And yet I have Betsie ten Boom’s sweet voice in my head: “Thank you for the fleas.”

I do not have the audacity to tell others to do this. If I’m honest, I don’t have the audacity to do this myself most of the time.

I can thank God for his presence and faithfulness in the midst of my suffering. I can thank him for his character, which reaches above my own circumstances. I can thank him for the strength to endure, for the gracious gift of faith. I can thank him that his nature is to be at work even in the darkest moments, that he is the One who redeems and restores.

But thanking him for the source of that pain makes me pause. Can I thank him for that too? Thank him as an audacious act of faith that even this pain can be become something meaningful in his hands?

I’m not there yet. But when I see again and again God’s ability to redeem pain in ways that defy logic and comprehension, I wonder if I should be. I see it in my life, in the lives of those I love. I see it in a story like Corrie and Betsie ten Boom, two sisters in Christ who suffered far more than I ever have.

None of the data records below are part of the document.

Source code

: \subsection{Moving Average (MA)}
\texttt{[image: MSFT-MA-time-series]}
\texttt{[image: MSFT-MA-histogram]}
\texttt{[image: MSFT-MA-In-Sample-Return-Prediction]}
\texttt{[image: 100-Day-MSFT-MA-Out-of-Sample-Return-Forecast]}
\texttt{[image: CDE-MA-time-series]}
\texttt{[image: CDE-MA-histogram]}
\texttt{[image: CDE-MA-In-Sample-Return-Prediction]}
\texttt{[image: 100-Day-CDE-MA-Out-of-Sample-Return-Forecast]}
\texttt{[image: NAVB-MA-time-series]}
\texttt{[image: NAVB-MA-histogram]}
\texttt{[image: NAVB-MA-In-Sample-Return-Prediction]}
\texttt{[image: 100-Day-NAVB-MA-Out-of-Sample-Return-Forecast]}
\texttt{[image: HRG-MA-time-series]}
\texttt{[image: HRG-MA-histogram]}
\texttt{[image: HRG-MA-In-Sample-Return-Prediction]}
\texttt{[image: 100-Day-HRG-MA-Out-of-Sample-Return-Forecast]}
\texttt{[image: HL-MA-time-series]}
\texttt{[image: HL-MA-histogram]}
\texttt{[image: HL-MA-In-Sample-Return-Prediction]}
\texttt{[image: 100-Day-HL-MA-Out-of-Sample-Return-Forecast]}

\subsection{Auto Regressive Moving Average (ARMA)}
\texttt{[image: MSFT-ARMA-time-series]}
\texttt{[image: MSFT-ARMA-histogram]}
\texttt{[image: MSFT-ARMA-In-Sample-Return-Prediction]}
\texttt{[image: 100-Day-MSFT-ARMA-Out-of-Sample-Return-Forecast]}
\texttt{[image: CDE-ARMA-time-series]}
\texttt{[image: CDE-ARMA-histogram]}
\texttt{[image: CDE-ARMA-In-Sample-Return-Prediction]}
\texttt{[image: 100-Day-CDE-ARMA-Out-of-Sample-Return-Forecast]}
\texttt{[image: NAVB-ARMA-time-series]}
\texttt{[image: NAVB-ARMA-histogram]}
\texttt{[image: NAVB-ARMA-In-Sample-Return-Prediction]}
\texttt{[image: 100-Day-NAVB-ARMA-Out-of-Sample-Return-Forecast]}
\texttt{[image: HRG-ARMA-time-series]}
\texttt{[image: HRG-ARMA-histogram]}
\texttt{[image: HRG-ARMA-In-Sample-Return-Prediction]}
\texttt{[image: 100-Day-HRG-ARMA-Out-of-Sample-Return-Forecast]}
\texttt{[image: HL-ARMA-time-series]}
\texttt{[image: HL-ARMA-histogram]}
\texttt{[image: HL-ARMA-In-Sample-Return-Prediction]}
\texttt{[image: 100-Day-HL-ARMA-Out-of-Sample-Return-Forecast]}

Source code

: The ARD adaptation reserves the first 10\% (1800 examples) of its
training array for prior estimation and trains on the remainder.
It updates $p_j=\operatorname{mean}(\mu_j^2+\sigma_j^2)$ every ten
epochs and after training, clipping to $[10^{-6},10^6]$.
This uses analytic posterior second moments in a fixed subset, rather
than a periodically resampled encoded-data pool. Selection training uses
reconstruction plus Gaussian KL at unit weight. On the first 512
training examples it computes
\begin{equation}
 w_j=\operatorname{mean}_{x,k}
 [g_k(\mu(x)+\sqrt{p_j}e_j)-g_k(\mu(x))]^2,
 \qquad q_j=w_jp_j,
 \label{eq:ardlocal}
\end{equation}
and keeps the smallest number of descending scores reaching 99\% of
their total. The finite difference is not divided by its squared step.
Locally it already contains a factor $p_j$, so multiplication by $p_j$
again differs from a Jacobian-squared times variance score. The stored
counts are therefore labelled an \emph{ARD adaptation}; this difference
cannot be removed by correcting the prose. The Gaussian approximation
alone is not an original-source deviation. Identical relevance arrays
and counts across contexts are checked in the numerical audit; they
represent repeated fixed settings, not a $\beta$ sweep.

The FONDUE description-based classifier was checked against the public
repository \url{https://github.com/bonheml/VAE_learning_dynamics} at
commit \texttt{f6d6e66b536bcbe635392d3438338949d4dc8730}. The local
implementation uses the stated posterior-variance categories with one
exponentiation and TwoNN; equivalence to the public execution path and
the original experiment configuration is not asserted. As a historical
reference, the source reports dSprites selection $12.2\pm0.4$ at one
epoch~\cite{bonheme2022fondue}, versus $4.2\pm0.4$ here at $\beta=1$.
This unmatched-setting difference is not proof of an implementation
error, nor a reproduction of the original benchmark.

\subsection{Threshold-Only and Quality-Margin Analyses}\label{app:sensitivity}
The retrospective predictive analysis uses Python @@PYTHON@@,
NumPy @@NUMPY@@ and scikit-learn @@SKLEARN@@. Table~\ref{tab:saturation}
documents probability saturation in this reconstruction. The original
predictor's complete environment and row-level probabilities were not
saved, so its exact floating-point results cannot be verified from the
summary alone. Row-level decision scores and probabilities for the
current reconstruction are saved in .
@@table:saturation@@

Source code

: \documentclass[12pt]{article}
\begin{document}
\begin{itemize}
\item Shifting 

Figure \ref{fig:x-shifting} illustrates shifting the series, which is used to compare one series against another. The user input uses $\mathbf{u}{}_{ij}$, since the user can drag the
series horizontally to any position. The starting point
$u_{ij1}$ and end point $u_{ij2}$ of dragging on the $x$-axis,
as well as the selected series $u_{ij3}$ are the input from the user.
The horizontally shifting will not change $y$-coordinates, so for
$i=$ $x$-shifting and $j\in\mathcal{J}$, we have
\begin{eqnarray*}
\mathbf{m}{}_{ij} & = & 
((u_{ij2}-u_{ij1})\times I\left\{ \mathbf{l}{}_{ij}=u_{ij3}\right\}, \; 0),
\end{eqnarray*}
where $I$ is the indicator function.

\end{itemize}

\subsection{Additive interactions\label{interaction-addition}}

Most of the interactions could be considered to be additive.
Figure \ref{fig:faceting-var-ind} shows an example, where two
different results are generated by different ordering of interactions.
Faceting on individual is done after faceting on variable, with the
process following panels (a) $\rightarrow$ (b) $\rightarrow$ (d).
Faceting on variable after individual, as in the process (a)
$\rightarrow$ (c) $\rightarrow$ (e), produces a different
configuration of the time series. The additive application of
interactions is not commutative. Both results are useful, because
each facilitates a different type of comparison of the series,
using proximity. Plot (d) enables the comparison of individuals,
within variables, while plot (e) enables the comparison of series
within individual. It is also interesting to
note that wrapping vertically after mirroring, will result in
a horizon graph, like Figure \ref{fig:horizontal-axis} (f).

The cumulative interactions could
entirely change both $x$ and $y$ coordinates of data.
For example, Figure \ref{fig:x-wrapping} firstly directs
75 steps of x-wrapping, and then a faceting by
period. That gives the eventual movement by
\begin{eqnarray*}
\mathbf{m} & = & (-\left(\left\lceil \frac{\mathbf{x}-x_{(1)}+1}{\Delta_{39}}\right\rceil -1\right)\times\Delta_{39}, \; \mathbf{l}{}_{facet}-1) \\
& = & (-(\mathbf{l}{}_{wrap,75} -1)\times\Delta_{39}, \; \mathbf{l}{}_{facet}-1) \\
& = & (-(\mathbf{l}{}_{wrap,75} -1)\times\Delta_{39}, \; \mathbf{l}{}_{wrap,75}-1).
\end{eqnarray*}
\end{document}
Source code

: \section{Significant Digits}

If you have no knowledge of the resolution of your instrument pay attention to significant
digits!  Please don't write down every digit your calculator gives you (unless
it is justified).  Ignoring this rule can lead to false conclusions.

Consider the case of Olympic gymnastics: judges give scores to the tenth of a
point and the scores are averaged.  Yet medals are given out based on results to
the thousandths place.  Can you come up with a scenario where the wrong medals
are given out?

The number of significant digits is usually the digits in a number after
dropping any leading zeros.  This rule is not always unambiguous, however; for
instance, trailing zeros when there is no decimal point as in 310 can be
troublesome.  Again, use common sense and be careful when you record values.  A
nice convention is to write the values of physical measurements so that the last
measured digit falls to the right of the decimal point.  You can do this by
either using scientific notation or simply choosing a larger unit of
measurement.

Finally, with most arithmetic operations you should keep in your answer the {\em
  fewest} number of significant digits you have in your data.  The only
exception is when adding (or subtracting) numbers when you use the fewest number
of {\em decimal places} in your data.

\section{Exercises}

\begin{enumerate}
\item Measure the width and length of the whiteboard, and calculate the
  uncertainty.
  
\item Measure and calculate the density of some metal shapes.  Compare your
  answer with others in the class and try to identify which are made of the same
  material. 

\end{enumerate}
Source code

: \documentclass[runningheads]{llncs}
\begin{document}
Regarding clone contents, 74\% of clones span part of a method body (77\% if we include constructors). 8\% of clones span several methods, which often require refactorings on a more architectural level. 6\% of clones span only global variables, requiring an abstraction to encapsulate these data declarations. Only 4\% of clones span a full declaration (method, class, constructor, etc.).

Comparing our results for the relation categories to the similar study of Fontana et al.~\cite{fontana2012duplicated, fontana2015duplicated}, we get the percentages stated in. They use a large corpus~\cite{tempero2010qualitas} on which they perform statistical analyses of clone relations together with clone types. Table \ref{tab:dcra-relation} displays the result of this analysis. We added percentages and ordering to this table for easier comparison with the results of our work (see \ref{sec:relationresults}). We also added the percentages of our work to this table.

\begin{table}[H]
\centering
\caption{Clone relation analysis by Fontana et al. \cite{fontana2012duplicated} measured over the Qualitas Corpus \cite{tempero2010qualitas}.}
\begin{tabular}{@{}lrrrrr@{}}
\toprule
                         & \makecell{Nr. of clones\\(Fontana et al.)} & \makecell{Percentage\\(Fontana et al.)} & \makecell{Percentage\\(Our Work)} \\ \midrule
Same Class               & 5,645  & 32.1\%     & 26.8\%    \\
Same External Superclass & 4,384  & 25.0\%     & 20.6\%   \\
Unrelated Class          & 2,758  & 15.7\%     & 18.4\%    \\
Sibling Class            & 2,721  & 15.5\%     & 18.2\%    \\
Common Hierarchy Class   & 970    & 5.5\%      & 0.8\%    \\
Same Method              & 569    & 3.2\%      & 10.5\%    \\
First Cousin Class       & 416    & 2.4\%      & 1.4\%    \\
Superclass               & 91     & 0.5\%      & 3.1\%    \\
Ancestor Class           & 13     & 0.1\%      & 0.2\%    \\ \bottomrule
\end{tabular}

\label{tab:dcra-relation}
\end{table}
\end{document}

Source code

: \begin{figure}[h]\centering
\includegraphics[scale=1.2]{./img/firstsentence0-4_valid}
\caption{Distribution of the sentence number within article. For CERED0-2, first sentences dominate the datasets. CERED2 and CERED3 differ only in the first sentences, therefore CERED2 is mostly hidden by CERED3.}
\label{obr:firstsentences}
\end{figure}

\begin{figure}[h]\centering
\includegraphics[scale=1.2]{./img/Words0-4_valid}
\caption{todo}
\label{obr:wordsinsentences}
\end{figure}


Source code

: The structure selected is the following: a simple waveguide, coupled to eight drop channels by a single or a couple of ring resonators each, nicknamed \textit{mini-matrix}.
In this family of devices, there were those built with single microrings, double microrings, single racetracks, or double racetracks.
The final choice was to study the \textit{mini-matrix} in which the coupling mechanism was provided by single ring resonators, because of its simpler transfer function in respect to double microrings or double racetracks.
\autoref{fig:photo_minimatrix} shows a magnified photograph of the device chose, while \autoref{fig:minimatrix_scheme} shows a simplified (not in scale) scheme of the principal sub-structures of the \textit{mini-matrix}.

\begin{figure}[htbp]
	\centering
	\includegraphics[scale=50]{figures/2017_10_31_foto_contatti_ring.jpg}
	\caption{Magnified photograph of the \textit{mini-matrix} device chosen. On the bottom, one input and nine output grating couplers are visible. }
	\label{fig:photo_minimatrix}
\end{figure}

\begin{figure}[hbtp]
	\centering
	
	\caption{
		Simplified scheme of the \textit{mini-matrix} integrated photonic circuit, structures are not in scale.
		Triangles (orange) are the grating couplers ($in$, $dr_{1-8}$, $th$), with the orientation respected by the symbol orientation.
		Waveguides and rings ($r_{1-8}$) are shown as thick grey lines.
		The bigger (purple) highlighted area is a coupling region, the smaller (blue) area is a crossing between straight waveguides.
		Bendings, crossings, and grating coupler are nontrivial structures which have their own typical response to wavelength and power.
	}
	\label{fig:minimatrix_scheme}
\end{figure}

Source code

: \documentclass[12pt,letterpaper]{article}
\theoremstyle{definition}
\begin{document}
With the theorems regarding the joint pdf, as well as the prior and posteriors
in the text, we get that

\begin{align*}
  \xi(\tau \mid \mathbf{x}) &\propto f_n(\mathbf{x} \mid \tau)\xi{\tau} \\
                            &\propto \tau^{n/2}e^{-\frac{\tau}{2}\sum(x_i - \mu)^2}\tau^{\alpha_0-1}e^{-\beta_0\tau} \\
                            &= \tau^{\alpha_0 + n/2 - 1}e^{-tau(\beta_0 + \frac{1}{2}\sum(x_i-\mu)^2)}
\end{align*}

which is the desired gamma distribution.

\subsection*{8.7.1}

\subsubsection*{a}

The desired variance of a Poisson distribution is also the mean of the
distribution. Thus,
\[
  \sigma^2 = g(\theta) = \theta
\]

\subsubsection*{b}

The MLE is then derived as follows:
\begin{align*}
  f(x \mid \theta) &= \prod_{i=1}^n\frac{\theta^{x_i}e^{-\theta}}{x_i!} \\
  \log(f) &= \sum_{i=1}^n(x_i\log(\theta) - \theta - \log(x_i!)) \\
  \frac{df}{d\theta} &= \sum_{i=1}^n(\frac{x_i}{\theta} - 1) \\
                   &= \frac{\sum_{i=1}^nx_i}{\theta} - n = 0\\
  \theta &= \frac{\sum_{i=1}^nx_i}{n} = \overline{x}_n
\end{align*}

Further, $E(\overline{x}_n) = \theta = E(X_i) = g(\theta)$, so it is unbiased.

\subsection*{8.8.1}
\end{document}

As Corrie and Betsie settled into their live at Ravensbrück, they held worship services in the barracks. They were shocked to find no interference from the guards. It was the one place they were not under oppressive supervision. So many women packed in around where they stood under a dim light bulb that they had to add a second “service” after the evening roll call. They marveled over the freedom they had to read the Bible and pray in this way in such a place.

I’ll let Corrie finish the story:

“One evening I got back to the barracks late from a wood-gathering foray outside the walls. A light snow lay on the ground and it was hard to find the sticks and twigs with which a small stove was kept going in each room. Betsie was waiting for me, as always, so that we could wait through the food line together. Her eyes were twinkling.

“‘You’re looking extraordinarily pleased with yourself,’ I told her.

“‘You know, we’ve never understood why we had so much freedom in the big room,’ she said. ‘Well–I’ve found out.’

“That afternoon, she said, there’d been confusion in her knitting group about sock sizes and they’d asked the supervisor to come and settle it.

“But she wouldn’t. She wouldn’t step through the door and neither would the guards. And you know why?”

“Betsie could not keep the triumph from her voice: ‘Because of the fleas! That’s what she said, “That place is crawling with fleas!’”

“My mind rushed back to our first hour in this place. I remembered Betsie’s bowed head, remembered her thanks to God for creatures I could see no use for.”

I’m still learning this one. I’m still learning what it means to “give thanks in all circumstances,” what it means to give thanks in pain, what it means to give thanks, perhaps, even for my pain. But I’m pulled towards thanksgiving by a God who is always faithful, who does not cease to work in the valley of the shadow, by a God whose own pain burst open into our greatest hope.